Get your priorities straight! Or suffer the consequence of missed deadlines. Of course, I’m talking here about the relative priorities of your real-time tasks and interrupt service routines. In my travels around the embedded design community, I’ve learned that most real-time systems are designed with ad hoc priorities.
Unfortunately, mis-prioritized systems often “appear” to work fine without discernibly missing critical deadlines in testing. The worst-case workload may have never yet happened in the field or there is sufficient CPU to accidentally succeed despite the lack of proper planning. This has lead to a generation of embedded software developers being unaware of the proper technique. There is simply too little feedback from non-reproducible deadline misses in the field to the original design team—unless a death and a lawsuit forces an investigation.
Best Practice: There is a science to the process of assigning relative priorities. That science is associated with the “rate monotonic algorithm,” which provides a formulaic way to assign task priorities based on facts. It is also associated with the “rate monotonic analysis,” which helps you prove that your correctly-prioritized tasks and ISRs will find sufficient available CPU bandwidth between them during extreme busy workloads called “transient overload.” It’s too bad most engineers don’t know how to use these tools.

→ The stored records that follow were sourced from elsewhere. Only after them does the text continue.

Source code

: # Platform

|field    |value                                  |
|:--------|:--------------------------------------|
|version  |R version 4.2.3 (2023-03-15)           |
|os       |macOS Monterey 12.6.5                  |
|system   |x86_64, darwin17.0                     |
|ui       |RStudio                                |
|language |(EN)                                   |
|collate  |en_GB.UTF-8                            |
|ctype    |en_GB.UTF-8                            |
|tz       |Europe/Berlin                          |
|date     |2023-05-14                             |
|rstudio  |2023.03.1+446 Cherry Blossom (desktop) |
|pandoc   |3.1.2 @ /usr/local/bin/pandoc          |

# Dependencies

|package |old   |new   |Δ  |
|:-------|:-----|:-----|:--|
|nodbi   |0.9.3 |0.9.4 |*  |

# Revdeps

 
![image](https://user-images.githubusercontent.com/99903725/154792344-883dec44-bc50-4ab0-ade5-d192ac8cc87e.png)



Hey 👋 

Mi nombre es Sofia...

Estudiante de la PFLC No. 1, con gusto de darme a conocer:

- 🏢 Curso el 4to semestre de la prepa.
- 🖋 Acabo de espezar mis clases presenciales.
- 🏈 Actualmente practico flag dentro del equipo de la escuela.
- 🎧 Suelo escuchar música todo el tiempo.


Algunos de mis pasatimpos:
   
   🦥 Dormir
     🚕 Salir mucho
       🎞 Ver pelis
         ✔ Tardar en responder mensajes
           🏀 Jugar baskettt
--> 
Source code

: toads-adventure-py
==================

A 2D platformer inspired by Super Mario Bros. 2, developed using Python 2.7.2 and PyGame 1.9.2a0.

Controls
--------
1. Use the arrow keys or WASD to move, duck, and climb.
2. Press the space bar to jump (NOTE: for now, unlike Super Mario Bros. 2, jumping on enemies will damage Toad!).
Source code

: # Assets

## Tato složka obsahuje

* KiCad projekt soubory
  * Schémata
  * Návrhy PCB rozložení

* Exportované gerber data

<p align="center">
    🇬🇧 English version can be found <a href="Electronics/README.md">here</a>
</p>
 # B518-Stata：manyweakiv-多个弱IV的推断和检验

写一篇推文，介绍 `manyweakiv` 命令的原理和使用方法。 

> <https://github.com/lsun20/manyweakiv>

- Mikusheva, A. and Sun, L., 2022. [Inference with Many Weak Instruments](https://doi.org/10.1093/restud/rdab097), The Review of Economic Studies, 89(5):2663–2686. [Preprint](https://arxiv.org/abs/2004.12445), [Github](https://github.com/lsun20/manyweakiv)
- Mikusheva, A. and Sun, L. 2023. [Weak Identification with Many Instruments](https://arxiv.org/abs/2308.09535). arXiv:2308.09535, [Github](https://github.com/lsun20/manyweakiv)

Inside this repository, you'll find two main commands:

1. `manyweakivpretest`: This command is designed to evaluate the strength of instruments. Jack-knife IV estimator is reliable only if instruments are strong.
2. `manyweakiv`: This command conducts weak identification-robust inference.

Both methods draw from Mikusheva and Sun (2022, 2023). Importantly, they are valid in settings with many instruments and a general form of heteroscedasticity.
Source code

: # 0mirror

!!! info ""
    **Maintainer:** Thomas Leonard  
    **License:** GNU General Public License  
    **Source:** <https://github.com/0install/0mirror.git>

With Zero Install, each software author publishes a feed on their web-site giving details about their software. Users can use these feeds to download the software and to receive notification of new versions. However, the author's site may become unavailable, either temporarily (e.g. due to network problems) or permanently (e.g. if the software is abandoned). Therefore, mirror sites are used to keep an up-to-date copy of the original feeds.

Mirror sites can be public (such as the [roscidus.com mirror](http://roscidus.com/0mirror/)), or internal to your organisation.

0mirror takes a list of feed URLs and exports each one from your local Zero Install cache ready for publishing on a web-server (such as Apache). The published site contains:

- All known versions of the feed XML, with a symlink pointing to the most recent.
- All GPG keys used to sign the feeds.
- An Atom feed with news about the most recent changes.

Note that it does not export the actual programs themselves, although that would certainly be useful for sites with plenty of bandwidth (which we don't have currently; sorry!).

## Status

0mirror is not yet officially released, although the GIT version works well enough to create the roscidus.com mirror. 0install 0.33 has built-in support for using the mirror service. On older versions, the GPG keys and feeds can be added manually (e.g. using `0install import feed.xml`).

There’s insufficient space in this column for me to explain why and how RMA works. But I’ve written on these topics before and recommend you start with “Introduction to Rate-Monotonic Scheduling” and then read my column “3 Things Every Programmer Should Know About RMA.”
Please know that if you don’t use RMA to prioritize your tasks and ISRs (as a set), there’s only one entity with any guarantees: the one highest-priority task or ISR can take the CPU for itself at any busy time—barring priority inversions!—and thus has up to 100% of the CPU bandwidth available to it. Also note that there is no rule of thumb about what percentage of the CPU bandwidth you may safely use between a set of two or more runnables unless you do follow the RMA scheme.